Wielands Äusserungen haben zwar in einem Teil der romanischen Gemeinschaft Kritik ausgelöst. Ganz von der Hand zu weisen seien sie aber nicht, sagt Urs Cadruvi, Generalsekretär der romanischen Sprachorganisation Lia Rumantscha. Aus Wielands Warte seien diese «verständlich, er spricht ein Problem an, das existiert». Allerdings griffen die Aussagen in der vorliegenden Form zu kurz. «Ich würde von ihm eigentlich differenziertere Überlegungen erwarten.»So sei die romanische Bevölkerung durchaus in der Lage, neben Deutsch auch Englisch zu lernen. «Der Zugang zum Englischen wird aber dadurch erschwert, das Romaninnen und Romanen Englisch auf dem Umweg über die deutsche Sprache lernen müssen.» Neue Modelle seien gefragt: «Etwa, indem im Schulunterricht auch ein Teil der übrigen Fächer in einer Fremdsprache unterrichtet wird.»

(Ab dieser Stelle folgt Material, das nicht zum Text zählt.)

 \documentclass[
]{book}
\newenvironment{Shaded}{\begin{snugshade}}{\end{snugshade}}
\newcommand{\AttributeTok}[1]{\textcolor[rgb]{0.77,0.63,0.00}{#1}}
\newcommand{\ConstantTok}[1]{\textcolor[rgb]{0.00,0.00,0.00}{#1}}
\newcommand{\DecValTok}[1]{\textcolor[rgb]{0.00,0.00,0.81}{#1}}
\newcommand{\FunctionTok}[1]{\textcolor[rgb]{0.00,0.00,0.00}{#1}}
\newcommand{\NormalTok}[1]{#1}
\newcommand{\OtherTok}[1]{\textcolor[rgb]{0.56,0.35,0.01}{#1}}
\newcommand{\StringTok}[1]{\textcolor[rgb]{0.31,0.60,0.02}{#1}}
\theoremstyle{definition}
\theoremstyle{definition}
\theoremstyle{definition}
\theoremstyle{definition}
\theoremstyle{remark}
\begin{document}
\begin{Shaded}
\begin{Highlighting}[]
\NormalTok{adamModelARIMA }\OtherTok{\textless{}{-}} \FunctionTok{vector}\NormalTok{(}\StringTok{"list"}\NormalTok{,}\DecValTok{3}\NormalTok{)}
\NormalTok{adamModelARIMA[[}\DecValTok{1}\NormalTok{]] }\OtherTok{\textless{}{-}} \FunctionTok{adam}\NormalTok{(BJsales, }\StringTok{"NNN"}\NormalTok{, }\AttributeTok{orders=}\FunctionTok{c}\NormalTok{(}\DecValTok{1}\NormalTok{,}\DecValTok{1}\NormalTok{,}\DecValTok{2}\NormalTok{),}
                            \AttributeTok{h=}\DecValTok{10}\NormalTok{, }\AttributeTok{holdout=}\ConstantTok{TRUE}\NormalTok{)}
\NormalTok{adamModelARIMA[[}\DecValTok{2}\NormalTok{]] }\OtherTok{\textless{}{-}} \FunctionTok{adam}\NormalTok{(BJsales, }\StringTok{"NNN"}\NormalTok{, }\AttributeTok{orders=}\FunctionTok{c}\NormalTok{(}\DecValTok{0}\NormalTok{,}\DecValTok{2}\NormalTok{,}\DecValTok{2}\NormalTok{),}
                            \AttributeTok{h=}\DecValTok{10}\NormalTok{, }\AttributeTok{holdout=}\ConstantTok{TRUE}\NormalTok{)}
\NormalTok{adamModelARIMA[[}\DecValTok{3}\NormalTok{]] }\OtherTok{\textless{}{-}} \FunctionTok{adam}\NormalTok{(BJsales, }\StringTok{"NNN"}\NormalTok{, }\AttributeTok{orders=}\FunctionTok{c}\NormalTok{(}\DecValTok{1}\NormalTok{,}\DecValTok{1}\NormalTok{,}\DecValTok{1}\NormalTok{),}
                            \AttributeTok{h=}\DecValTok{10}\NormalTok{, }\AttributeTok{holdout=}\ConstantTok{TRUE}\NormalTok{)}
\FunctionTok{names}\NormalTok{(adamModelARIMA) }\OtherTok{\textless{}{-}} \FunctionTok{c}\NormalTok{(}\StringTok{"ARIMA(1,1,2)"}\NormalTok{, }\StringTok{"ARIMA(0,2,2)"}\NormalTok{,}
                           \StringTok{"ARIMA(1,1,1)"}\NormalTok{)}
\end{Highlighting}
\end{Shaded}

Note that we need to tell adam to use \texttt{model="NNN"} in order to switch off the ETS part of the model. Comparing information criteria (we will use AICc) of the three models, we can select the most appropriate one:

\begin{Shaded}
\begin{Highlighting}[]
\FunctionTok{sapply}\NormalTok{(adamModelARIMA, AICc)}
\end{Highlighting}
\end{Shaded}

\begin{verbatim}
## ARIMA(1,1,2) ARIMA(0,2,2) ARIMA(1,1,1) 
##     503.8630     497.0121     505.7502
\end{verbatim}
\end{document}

Deutschkenntnisse nicht schlechter

Cadruvi glaubt allerdings nicht, dass Romanen schlechter Deutsch sprechen. «Es gibt eine Reihe von Studien, die belegen, dass die romanischen Schulabgänger mindestens ebenso gut Deutsch schreiben wie ihre deutschsprachigen Altersgenossen.»Sollte Romanisch wirklich ein Karrierehemmnis sein, gälte das wohl lediglich für Industrie und Exportwirtschaft. Bei den Gewerbebetrieben, so der Bündner Gewerbedirektor Jürg Michel, habe man mit der Dreisprachigkeit überhaupt kein Problem.